Interessante la scena londinese che ruota attorno a Rinse FM la radio pirata londinese che dopo 16 di clandestinità è diventata legale. Sabato è uscito un bell’articolo su Alias. Comunque fra generi e sottogeneri è una giungla.
giungla, non vi è dubbio, l’ho ammesso pure io.
ma saltuariamente mi giunge qualcosa e risveglia la stessa passione di quei tempi epici che citi tu. infatti non ho desideri di completezza ma semplicemente quello di tenere le orecchie accese sul “ghetto”.
e adesso mi vado a fare una panoramica su quella radio.
a presto
Oh, prego, anzi, è sempre un piacere perchè so che ci sono persone in grado di apprezzarlo 😉
Sì, dall’assaggio su YouTube ho captato che non si tratta del nuovo D’Angelo e nemmeno del nuovo Gil Scott-Heron 😉 Però hai ragione, è quanto meno peculiare e si candida a disco feticcio del futuro.
Io invece, sempre restando in tema hip-hop, rimango basita nel leggere certi commenti, a mio parere eccessivamente entusiastici, riservati al cosiddetto hip-Pop, che non è hip-hop duro e puro ma nemmeno una schifezza stile r&b/black plasticoso da classifica. I vari Kid Cudi, Kanye West per intenderci…boh, a me sembrano sempre sopravvalutati…sarà che ultimamente ho ascoltato troppo A Tribe Called Quest e Arrested Development 😛 Però gente come OutKast, o semplicemente uno come Albarn nella sua incarnazione Gorillaz a mio avviso bagnano il naso a tutti questi ‘infanti prodigio’. Mi piacerebbe sapere cosa ne pensa un masticatore di musica nera come te 🙂
A Tribe Called Quest, Arrested Development, OutKast… che dire? nulla da eccepire.
osservo il “ghetto” hip hop blandamente e cerco di incuriosirmi solo se necessario: se mi chiedi dei nomi ti dico senza esitazioni Mos Def e EarPeace (di cui attendo il debutto sulla lunga distanza). mi sono piaciuti. niente di più, niente di meno.
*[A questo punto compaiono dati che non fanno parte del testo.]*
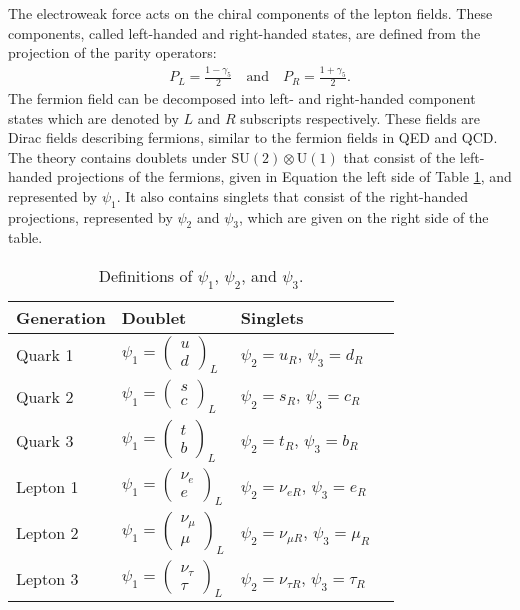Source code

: The electroweak force acts on the chiral components of the lepton fields.
These components, called left-handed and right-handed states, are defined from the projection of the parity operators:
\begin{equation}\begin{split}\label{eqn:chiralOps}
P_L=\frac{1-\gamma_5}{2} \quad\text{and}\quad
P_R=\frac{1+\gamma_5}{2}.
\end{split}\end{equation}
The fermion field can be decomposed into left- and right-handed component states which are denoted by $L$ and $R$ subscripts respectively.
These fields are Dirac fields describing fermions, similar to the fermion fields in QED and QCD.
The theory contains doublets under $\text{SU}(2)\otimes\text{U}(1)$ that consist of the left-handed projections of the fermions, given in Equation the left side of Table \ref{tab:su2Doublets}, and represented by $\psi_1$.
It also contains singlets that consist of the right-handed projections, represented by $\psi_2$ and $\psi_3$, which are given on the right side of the table.
\begin{table}[h!]
\begin{center}
\begin{tabular}{l l l l}
\toprule
Generation & Doublet & Singlets \\
\midrule
Quark 1 & $\psi_1=\begin{pmatrix}u\\d\end{pmatrix}_L$             & $\psi_2=u_R$, $\psi_3=d_R$ \\
Quark 2 & $\psi_1=\begin{pmatrix}s\\c\end{pmatrix}_L$             & $\psi_2=s_R$, $\psi_3=c_R$ \\
Quark 3 & $\psi_1=\begin{pmatrix}t\\b\end{pmatrix}_L$             & $\psi_2=t_R$, $\psi_3=b_R$ \\
Lepton 1 & $\psi_1=\begin{pmatrix}\nu_e\\e\end{pmatrix}_L$        & $\psi_2=\nu_{eR}$, $\psi_3=e_R$ \\
Lepton 2 & $\psi_1=\begin{pmatrix}\nu_\mu\\\mu\end{pmatrix}_L$    & $\psi_2=\nu_{\mu R}$, $\psi_3=\mu_R$ \\
Lepton 3 & $\psi_1=\begin{pmatrix}\nu_\tau\\\tau\end{pmatrix}_L$  & $\psi_2=\nu_{\tau R}$, $\psi_3=\tau_R$ \\
\bottomrule
\end{tabular}
\caption{Definitions of $\psi_1$, $\psi_2$, and $\psi_3$.}
\label{tab:su2Doublets}
\end{center}
\end{table}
d’accordo con te sul neo/soul/r’n’b che fatica a distinguersi da se stesso e d’accordo pure sui neo Hip Pop di cui non mi preoccupo più di tanto.
ripeto quello che ripeto a me medesimo: da quelle parti, ogni tanto, saltano fuori gioielli splendenti. è bene continuare a tenerli d’occhio. panoramicamente.
Tenere sotto controllo la situazione, questo sì, senza dubbio. Sono confortata, comunque, che la pensiamo allo stesso modo per quanto riguarda i lidi hip-(p)hop.
Mos Def assolutamente, EarPeace non lo conosco! E aggiungerei l’ottimo Shafiq Husayn (che già conosci, ne sono certa); bella anche la versione strumentale del suo album En Afreeka 🙂
certo Shafiq e certamente tutta la gang della Stone Throw, ma loro in qualche modo sono già assai più oltre e fuori dal “ghetto” hip-hop. ossia li considero già altro e di più. sempre a mio modesto parere.
orecchie aperte in ogni caso.
a presto
Non avendo la benchè minima idea di quali differenza bai-passi tra un ‘flow’ e un ‘beat’ temo, da cocciuto quanto vetero-scalcagnato sfascialamiere da mezzo tallero [quale mi pregio d’essere], di dover continuare a preferire l’immarscescibile sinfonia scaturita dallo sbilenco tergicristallo se non proprio la invereconda “Dove Stà Zazà”. Sempre un piacere leggerVi. Or Vuar.
beat+flow=shakin’ your ass!
si diceva un tempo It Don’t Mean A Thing…. e il discorso non è cambiato poi tanto. immagina James Brown con una sezione ritmica fiacca o Prince senza singulti: non varrebbero poi molto.
sono lieto delle tue letture e ti tranquillizzo dicendoti che nulla è necessario e tutto è indispensabile: si blatera di quello che mi passa per la testa, ma sono il primo a non prendermi troppo sul serio.
il tergicristallo resta notevole però.